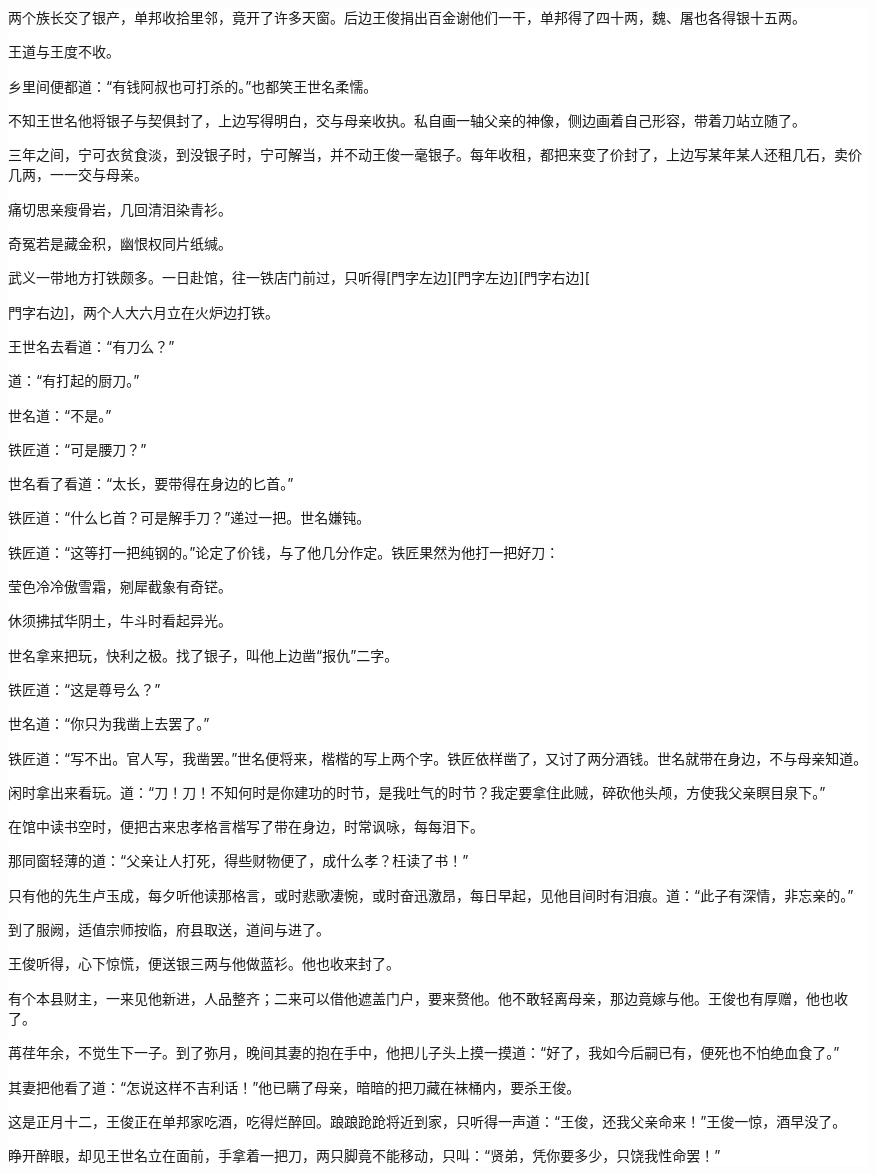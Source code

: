两个族长交了银产，单邦收拾里邻，竟开了许多天窗。后边王俊捐出百金谢他们一干，单邦得了四十两，魏、屠也各得银十五两。

王道与王度不收。

乡里间便都道：“有钱阿叔也可打杀的。”也都笑王世名柔懦。

不知王世名他将银子与契俱封了，上边写得明白，交与母亲收执。私自画一轴父亲的神像，侧边画着自己形容，带着刀站立随了。

三年之间，宁可衣贫食淡，到没银子时，宁可解当，并不动王俊一毫银子。每年收租，都把来变了价封了，上边写某年某人还租几石，卖价几两，一一交与母亲。

痛切思亲瘦骨岩，几回清泪染青衫。

奇冤若是藏金积，幽恨权同片纸缄。

武义一带地方打铁颇多。一日赴馆，往一铁店门前过，只听得[門字左边][門字左边][門字右边][

門字右边]，两个人大六月立在火炉边打铁。

王世名去看道：“有刀么？”

道：“有打起的厨刀。”

世名道：“不是。”

铁匠道：“可是腰刀？”

世名看了看道：“太长，要带得在身边的匕首。”

铁匠道：“什么匕首？可是解手刀？”递过一把。世名嫌钝。

铁匠道：“这等打一把纯钢的。”论定了价钱，与了他几分作定。铁匠果然为他打一把好刀：

莹色冷冷傲雪霜，剜犀截象有奇铓。

休须拂拭华阴土，牛斗时看起异光。

世名拿来把玩，快利之极。找了银子，叫他上边凿“报仇”二字。

铁匠道：“这是尊号么？”

世名道：“你只为我凿上去罢了。”

铁匠道：“写不出。官人写，我凿罢。”世名便将来，楷楷的写上两个字。铁匠依样凿了，又讨了两分酒钱。世名就带在身边，不与母亲知道。

闲时拿出来看玩。道：“刀！刀！不知何时是你建功的时节，是我吐气的时节？我定要拿住此贼，碎砍他头颅，方使我父亲瞑目泉下。”

在馆中读书空时，便把古来忠孝格言楷写了带在身边，时常讽咏，每每泪下。

那同窗轻薄的道：“父亲让人打死，得些财物便了，成什么孝？枉读了书！”

只有他的先生卢玉成，每夕听他读那格言，或时悲歌凄惋，或时奋迅激昂，每日早起，见他目间时有泪痕。道：“此子有深情，非忘亲的。”

到了服阙，适值宗师按临，府县取送，道间与进了。

王俊听得，心下惊慌，便送银三两与他做蓝衫。他也收来封了。

有个本县财主，一来见他新进，人品整齐；二来可以借他遮盖门户，要来赘他。他不敢轻离母亲，那边竟嫁与他。王俊也有厚赠，他也收了。

苒荏年余，不觉生下一子。到了弥月，晚间其妻的抱在手中，他把儿子头上摸一摸道：“好了，我如今后嗣已有，便死也不怕绝血食了。”

其妻把他看了道：“怎说这样不吉利话！”他已瞒了母亲，暗暗的把刀藏在袜桶内，要杀王俊。

这是正月十二，王俊正在单邦家吃酒，吃得烂醉回。踉踉跄跄将近到家，只听得一声道：“王俊，还我父亲命来！”王俊一惊，酒早没了。

睁开醉眼，却见王世名立在面前，手拿着一把刀，两只脚竟不能移动，只叫：“贤弟，凭你要多少，只饶我性命罢！”
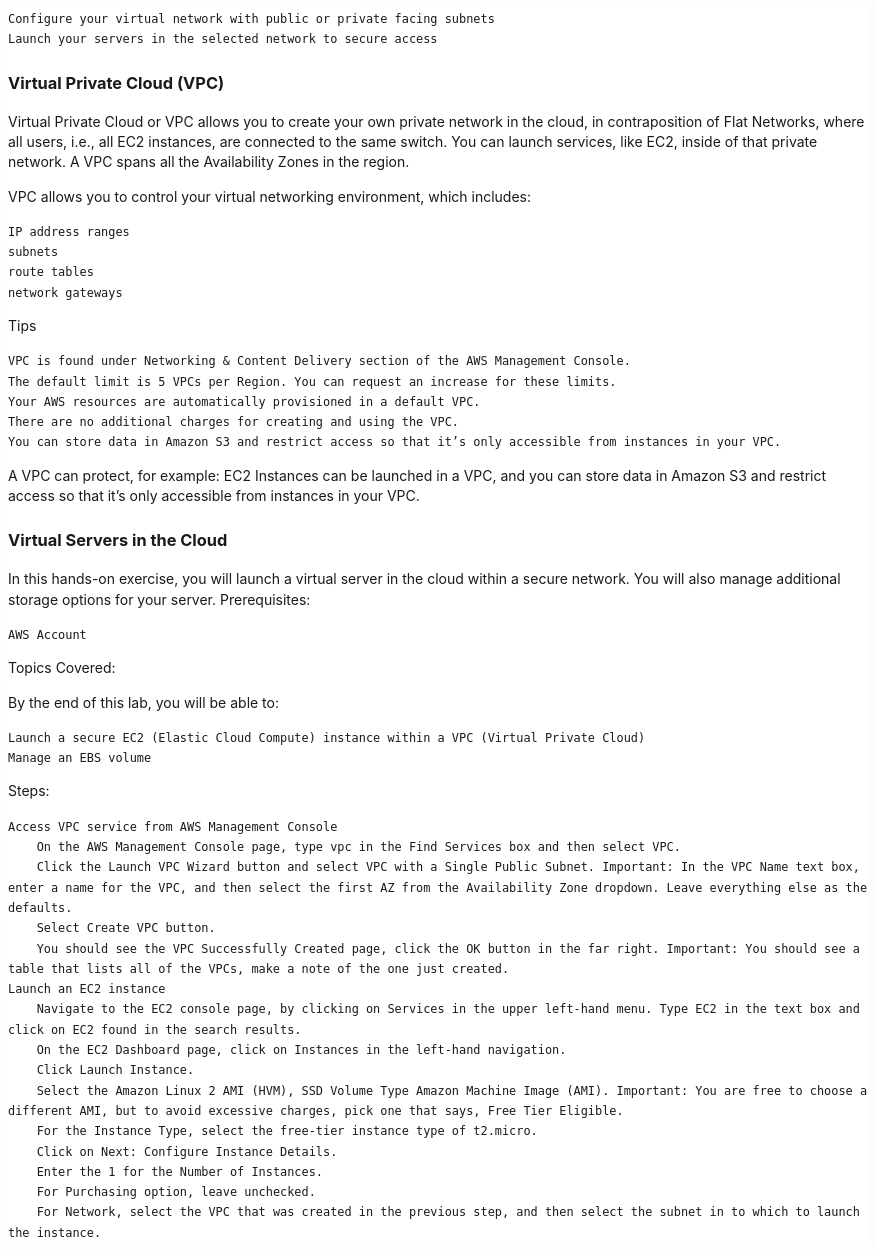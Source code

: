     Configure your virtual network with public or private facing subnets
    Launch your servers in the selected network to secure access


### Virtual Private Cloud (VPC)

Virtual Private Cloud or VPC allows you to create your own private network in the cloud, in contraposition of Flat Networks, where all users, i.e., all EC2 instances, are connected to the same switch. You can launch services, like EC2, inside of that private network. A VPC spans all the Availability Zones in the region.

VPC allows you to control your virtual networking environment, which includes:

    IP address ranges
    subnets
    route tables
    network gateways

Tips

    VPC is found under Networking & Content Delivery section of the AWS Management Console.
    The default limit is 5 VPCs per Region. You can request an increase for these limits.
    Your AWS resources are automatically provisioned in a default VPC.
    There are no additional charges for creating and using the VPC.
    You can store data in Amazon S3 and restrict access so that it’s only accessible from instances in your VPC.


A VPC can protect, for example:  EC2 Instances can be launched in a VPC, and you can store data in Amazon S3 and restrict access so that it’s only accessible from instances in your VPC.

### Virtual Servers in the Cloud

In this hands-on exercise, you will launch a virtual server in the cloud within a secure network. You will also manage additional storage options for your server.
Prerequisites:

    AWS Account

Topics Covered:

By the end of this lab, you will be able to:

    Launch a secure EC2 (Elastic Cloud Compute) instance within a VPC (Virtual Private Cloud)
    Manage an EBS volume

Steps:

    Access VPC service from AWS Management Console
        On the AWS Management Console page, type vpc in the Find Services box and then select VPC.
        Click the Launch VPC Wizard button and select VPC with a Single Public Subnet. Important: In the VPC Name text box, enter a name for the VPC, and then select the first AZ from the Availability Zone dropdown. Leave everything else as the defaults.
        Select Create VPC button.
        You should see the VPC Successfully Created page, click the OK button in the far right. Important: You should see a table that lists all of the VPCs, make a note of the one just created.
    Launch an EC2 instance
        Navigate to the EC2 console page, by clicking on Services in the upper left-hand menu. Type EC2 in the text box and click on EC2 found in the search results.
        On the EC2 Dashboard page, click on Instances in the left-hand navigation.
        Click Launch Instance.
        Select the Amazon Linux 2 AMI (HVM), SSD Volume Type Amazon Machine Image (AMI). Important: You are free to choose a different AMI, but to avoid excessive charges, pick one that says, Free Tier Eligible.
        For the Instance Type, select the free-tier instance type of t2.micro.
        Click on Next: Configure Instance Details.
        Enter the 1 for the Number of Instances.
        For Purchasing option, leave unchecked.
        For Network, select the VPC that was created in the previous step, and then select the subnet in to which to launch the instance.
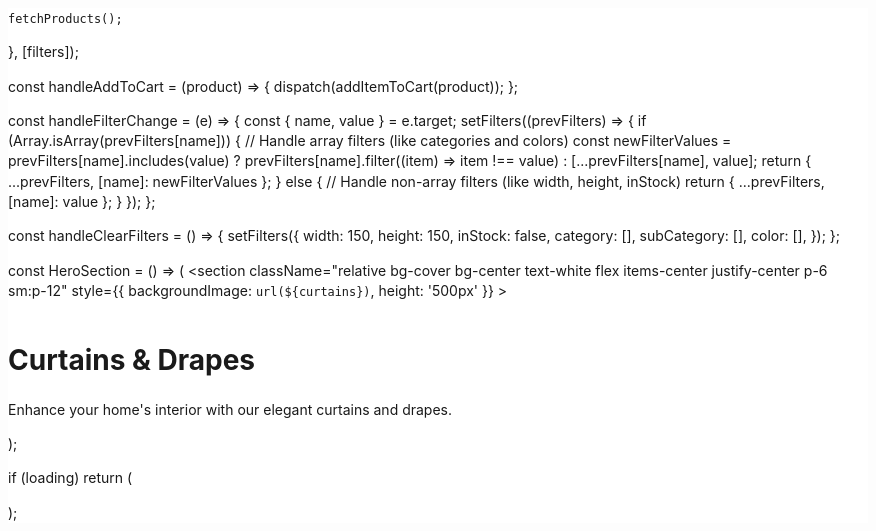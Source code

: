     fetchProducts();
  }, [filters]);

  const handleAddToCart = (product) => {
    dispatch(addItemToCart(product));
  };

  const handleFilterChange = (e) => {
    const { name, value } = e.target;
    setFilters((prevFilters) => {
      if (Array.isArray(prevFilters[name])) {
        // Handle array filters (like categories and colors)
        const newFilterValues = prevFilters[name].includes(value)
          ? prevFilters[name].filter((item) => item !== value)
          : [...prevFilters[name], value];
        return { ...prevFilters, [name]: newFilterValues };
      } else {
        // Handle non-array filters (like width, height, inStock)
        return { ...prevFilters, [name]: value };
      }
    });
  };

  const handleClearFilters = () => {
    setFilters({
      width: 150,
      height: 150,
      inStock: false,
      category: [],
      subCategory: [],
      color: [],
    });
  };

  const HeroSection = () => (
    <section
      className="relative bg-cover bg-center text-white flex items-center justify-center p-6 sm:p-12"
      style={{ backgroundImage: `url(${curtains})`, height: '500px' }}
    >
      <div className="absolute inset-0 bg-black opacity-50"></div>
      <div className="relative z-10 text-center">
        <h1 className="text-3xl sm:text-5xl font-bold">Curtains & Drapes</h1>
        <p className="mt-4 text-base sm:text-lg">Enhance your home's interior with our elegant curtains and drapes.</p>
      </div>
    </section>
  );

  if (loading)
    return (
      <div className="flex items-center justify-center h-screen bg-white">
        <ClipLoader color="#0000ff" size={50} />
      </div>
    );
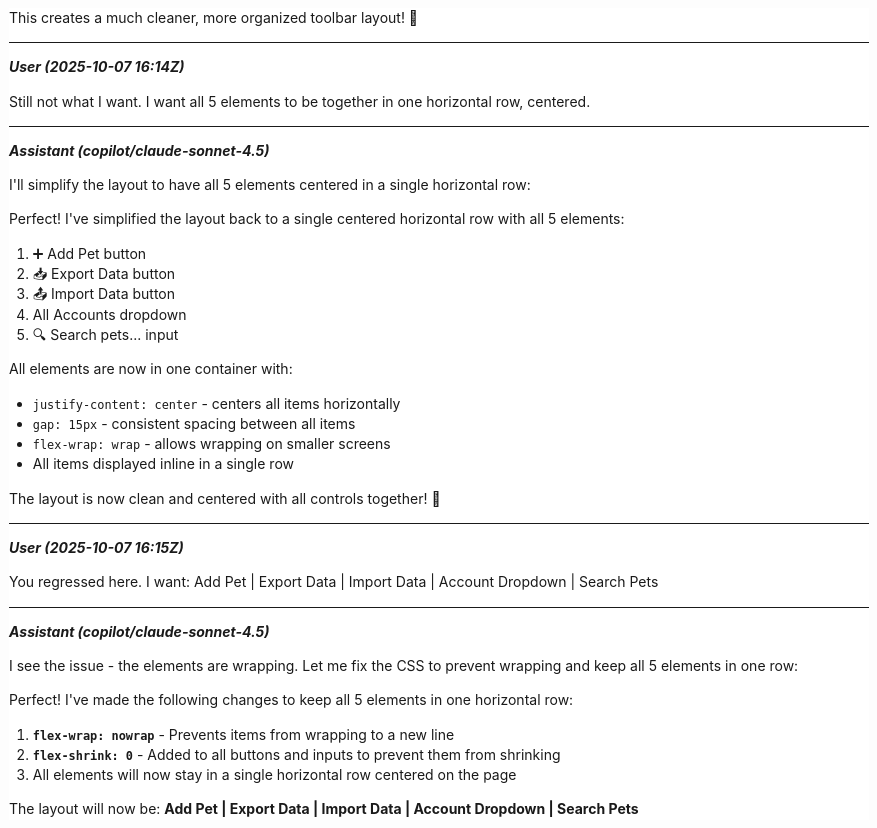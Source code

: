 This creates a much cleaner, more organized toolbar layout! 🎯

---

_**User (2025-10-07 16:14Z)**_

Still not what I want. I want all 5 elements to be together in one horizontal row, centered.

---

_**Assistant (copilot/claude-sonnet-4.5)**_

I'll simplify the layout to have all 5 elements centered in a single horizontal row: 
```

```

```

```
Perfect! I've simplified the layout back to a single centered horizontal row with all 5 elements:

1. ➕ Add Pet button
2. 📥 Export Data button
3. 📤 Import Data button
4. All Accounts dropdown
5. 🔍 Search pets... input

All elements are now in one container with:
- `justify-content: center` - centers all items horizontally
- `gap: 15px` - consistent spacing between all items
- `flex-wrap: wrap` - allows wrapping on smaller screens
- All items displayed inline in a single row

The layout is now clean and centered with all controls together! 🎯

---

_**User (2025-10-07 16:15Z)**_

You regressed here. I want:
Add Pet | Export Data | Import Data | Account Dropdown | Search Pets

---

_**Assistant (copilot/claude-sonnet-4.5)**_

I see the issue - the elements are wrapping. Let me fix the CSS to prevent wrapping and keep all 5 elements in one row: 
```

```
Perfect! I've made the following changes to keep all 5 elements in one horizontal row:

1. **`flex-wrap: nowrap`** - Prevents items from wrapping to a new line
2. **`flex-shrink: 0`** - Added to all buttons and inputs to prevent them from shrinking
3. All elements will now stay in a single horizontal row centered on the page

The layout will now be:
**Add Pet | Export Data | Import Data | Account Dropdown | Search Pets**
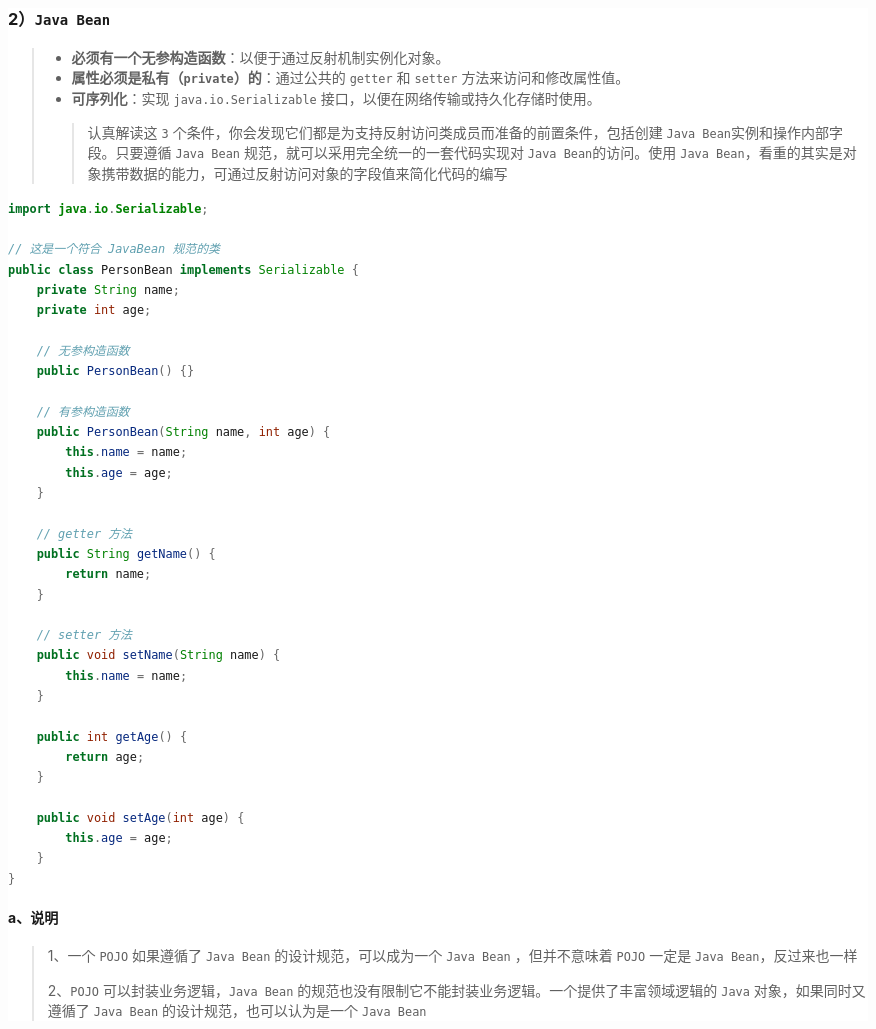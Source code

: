 ### 2）`Java Bean`

> - **必须有一个无参构造函数**：以便于通过反射机制实例化对象。
> - **属性必须是私有（`private`）的**：通过公共的 `getter` 和 `setter` 方法来访问和修改属性值。
> - **可序列化**：实现 `java.io.Serializable` 接口，以便在网络传输或持久化存储时使用。   
>
> > 认真解读这 `3` 个条件，你会发现它们都是为支持反射访问类成员而准备的前置条件，包括创建 `Java Bean`实例和操作内部字段。只要遵循 `Java Bean` 规范，就可以采用完全统一的一套代码实现对 `Java Bean`的访问。使用 `Java Bean`，看重的其实是对象携带数据的能力，可通过反射访问对象的字段值来简化代码的编写
> >

```java
import java.io.Serializable;

// 这是一个符合 JavaBean 规范的类
public class PersonBean implements Serializable {
    private String name;
    private int age;

    // 无参构造函数
    public PersonBean() {}

    // 有参构造函数
    public PersonBean(String name, int age) {
        this.name = name;
        this.age = age;
    }

    // getter 方法
    public String getName() {
        return name;
    }

    // setter 方法
    public void setName(String name) {
        this.name = name;
    }

    public int getAge() {
        return age;
    }

    public void setAge(int age) {
        this.age = age;
    }
}
```



#### a、说明

> 1、一个 `POJO` 如果遵循了 `Java Bean` 的设计规范，可以成为一个 `Java Bean` ，但并不意味着 `POJO` 一定是 `Java Bean`，反过来也一样    
>
> 2、`POJO` 可以封装业务逻辑，`Java Bean` 的规范也没有限制它不能封装业务逻辑。一个提供了丰富领域逻辑的 `Java` 对象，如果同时又遵循了 `Java Bean` 的设计规范，也可以认为是一个 `Java Bean`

**ABOUT THIS TASK**
The required answer is the run of lines above, starting at the line with "item !== value)" and ending at the line with "const handleClearFilters = ()", reproduced exactly with both ends.

**FINAL ANSWER**
          ? prevFilters[name].filter((item) => item !== value)
          : [...prevFilters[name], value];
        return { ...prevFilters, [name]: newFilterValues };
      } else {
        // Handle non-array filters (like width, height, inStock)
        return { ...prevFilters, [name]: value };
      }
    });
  };

  const handleClearFilters = () => {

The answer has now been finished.